Each line that contains the word "automata" counts once; give the total for the records below and nothing else.

━━━

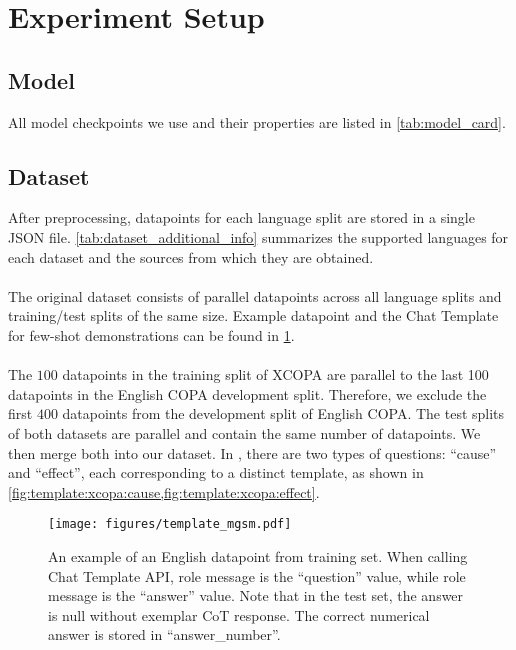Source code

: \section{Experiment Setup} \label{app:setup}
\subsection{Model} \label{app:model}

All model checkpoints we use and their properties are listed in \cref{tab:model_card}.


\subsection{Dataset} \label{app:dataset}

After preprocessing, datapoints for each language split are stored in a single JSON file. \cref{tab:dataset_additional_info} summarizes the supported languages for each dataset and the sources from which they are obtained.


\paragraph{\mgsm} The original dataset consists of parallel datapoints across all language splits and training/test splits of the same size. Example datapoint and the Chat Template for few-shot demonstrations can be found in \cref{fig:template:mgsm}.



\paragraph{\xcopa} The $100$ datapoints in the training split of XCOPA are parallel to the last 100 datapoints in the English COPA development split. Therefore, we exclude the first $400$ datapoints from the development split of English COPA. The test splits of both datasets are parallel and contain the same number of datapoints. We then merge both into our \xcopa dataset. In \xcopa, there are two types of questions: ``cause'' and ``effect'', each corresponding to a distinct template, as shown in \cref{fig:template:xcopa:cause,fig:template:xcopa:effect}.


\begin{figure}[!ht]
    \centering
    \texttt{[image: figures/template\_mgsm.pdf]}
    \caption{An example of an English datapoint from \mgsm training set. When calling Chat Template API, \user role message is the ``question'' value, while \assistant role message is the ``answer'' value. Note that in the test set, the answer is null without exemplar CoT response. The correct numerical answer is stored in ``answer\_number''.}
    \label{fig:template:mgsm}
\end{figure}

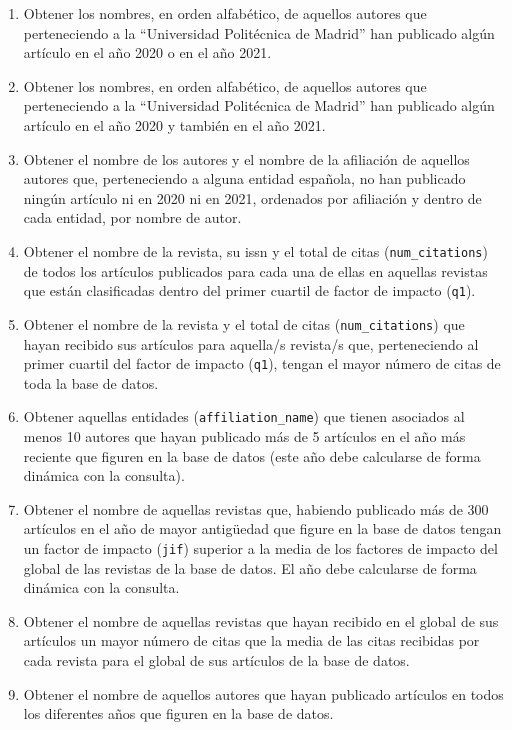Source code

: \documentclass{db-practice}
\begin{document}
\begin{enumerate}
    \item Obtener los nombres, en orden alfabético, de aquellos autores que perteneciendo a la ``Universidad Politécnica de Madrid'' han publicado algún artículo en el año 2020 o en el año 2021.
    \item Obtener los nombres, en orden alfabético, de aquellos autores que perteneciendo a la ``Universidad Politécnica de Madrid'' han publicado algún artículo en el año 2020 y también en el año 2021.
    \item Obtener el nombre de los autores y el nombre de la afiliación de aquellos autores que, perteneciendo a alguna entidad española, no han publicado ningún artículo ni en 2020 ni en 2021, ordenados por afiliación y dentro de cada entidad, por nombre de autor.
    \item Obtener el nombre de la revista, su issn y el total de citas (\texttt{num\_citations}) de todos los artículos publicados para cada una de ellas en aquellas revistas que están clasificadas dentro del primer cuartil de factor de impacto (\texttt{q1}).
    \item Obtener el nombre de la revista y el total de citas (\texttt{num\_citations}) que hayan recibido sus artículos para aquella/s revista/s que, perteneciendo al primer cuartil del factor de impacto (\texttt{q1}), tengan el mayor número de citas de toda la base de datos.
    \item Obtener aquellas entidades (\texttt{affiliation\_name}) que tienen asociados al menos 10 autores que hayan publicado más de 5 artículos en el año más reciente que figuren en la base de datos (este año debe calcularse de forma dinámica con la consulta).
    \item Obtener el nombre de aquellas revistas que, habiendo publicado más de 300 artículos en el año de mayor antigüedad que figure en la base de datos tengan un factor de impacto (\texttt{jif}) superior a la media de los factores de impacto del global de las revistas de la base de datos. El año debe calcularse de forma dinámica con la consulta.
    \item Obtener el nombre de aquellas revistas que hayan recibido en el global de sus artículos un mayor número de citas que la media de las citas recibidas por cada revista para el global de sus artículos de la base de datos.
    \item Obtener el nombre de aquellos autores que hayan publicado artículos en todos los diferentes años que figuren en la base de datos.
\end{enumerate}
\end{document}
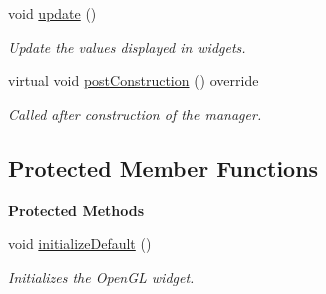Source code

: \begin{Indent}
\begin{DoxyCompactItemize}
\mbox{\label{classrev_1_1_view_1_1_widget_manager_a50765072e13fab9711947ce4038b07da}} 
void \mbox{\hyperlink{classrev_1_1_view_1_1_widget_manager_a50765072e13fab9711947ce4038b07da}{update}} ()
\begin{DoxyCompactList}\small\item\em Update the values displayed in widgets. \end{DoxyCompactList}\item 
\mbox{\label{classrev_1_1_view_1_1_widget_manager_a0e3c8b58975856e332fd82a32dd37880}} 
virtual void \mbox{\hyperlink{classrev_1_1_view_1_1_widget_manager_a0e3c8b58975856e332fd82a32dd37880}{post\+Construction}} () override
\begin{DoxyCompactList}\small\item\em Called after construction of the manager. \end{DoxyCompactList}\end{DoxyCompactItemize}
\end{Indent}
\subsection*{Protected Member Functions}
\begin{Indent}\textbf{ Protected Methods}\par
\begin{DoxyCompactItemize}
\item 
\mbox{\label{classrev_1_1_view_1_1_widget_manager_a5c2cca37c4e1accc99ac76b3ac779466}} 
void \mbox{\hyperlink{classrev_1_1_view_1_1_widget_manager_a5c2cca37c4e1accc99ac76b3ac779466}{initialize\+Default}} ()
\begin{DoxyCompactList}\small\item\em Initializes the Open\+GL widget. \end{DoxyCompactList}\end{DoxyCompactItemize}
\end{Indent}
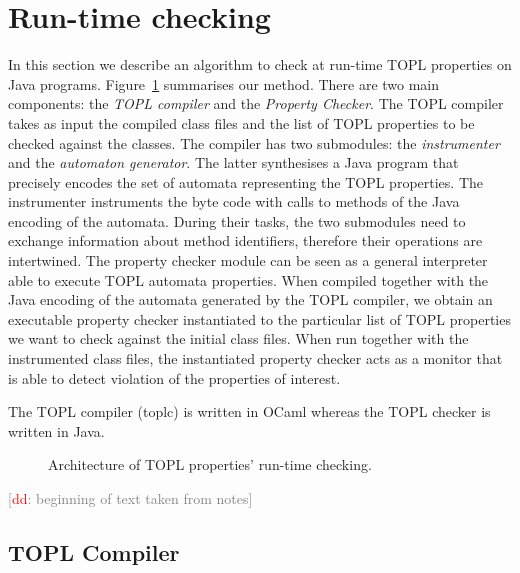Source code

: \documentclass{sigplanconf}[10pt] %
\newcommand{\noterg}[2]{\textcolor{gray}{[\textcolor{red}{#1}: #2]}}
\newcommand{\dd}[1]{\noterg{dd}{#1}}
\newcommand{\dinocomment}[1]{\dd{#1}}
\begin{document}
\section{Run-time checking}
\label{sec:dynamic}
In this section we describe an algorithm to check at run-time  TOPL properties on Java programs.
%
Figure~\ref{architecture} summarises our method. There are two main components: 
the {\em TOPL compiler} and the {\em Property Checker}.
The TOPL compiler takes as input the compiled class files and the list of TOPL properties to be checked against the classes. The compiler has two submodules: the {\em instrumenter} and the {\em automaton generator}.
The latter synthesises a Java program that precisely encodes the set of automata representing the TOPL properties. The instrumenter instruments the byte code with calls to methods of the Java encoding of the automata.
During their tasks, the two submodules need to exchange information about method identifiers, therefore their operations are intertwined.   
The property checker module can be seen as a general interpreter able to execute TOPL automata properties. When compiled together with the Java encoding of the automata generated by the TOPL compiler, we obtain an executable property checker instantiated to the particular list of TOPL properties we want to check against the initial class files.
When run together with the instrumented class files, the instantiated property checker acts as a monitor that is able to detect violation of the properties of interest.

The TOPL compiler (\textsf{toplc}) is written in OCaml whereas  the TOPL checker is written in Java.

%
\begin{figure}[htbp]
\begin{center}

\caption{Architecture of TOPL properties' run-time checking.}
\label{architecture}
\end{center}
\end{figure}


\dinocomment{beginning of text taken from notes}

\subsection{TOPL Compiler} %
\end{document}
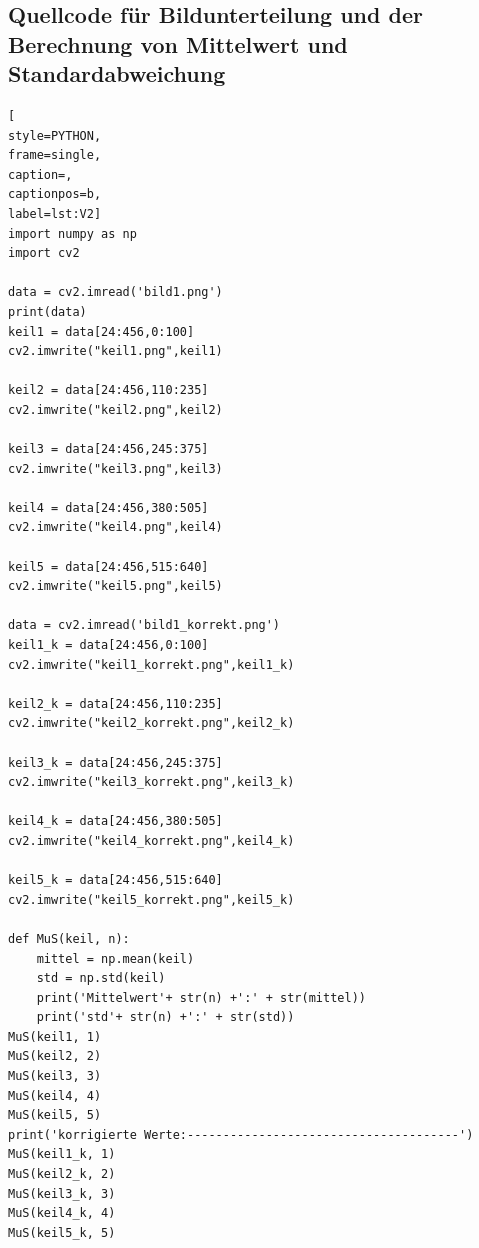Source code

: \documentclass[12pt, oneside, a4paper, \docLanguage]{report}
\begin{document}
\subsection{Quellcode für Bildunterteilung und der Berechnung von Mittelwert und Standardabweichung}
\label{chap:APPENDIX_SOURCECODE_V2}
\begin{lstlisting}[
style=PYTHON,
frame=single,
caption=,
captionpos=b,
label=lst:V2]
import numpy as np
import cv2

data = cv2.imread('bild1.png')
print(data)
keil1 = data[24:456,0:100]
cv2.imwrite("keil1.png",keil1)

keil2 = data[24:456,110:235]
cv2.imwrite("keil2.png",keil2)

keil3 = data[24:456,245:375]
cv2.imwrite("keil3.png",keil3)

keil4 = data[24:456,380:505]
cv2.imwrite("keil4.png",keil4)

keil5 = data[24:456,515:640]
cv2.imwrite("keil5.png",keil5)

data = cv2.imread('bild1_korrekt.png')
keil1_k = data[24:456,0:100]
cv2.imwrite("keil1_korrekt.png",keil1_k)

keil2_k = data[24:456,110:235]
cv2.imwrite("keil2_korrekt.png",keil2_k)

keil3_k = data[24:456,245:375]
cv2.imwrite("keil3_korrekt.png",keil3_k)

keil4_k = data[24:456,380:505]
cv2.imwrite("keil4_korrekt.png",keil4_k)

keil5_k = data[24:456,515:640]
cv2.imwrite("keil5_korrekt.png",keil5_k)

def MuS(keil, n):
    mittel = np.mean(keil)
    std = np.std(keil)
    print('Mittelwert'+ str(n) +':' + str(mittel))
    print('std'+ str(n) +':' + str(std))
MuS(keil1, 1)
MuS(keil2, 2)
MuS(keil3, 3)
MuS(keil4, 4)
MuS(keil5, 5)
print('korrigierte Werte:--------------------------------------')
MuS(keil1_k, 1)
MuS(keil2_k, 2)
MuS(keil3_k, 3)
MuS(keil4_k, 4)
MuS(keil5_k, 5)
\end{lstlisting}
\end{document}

━━━

Result of the task:
2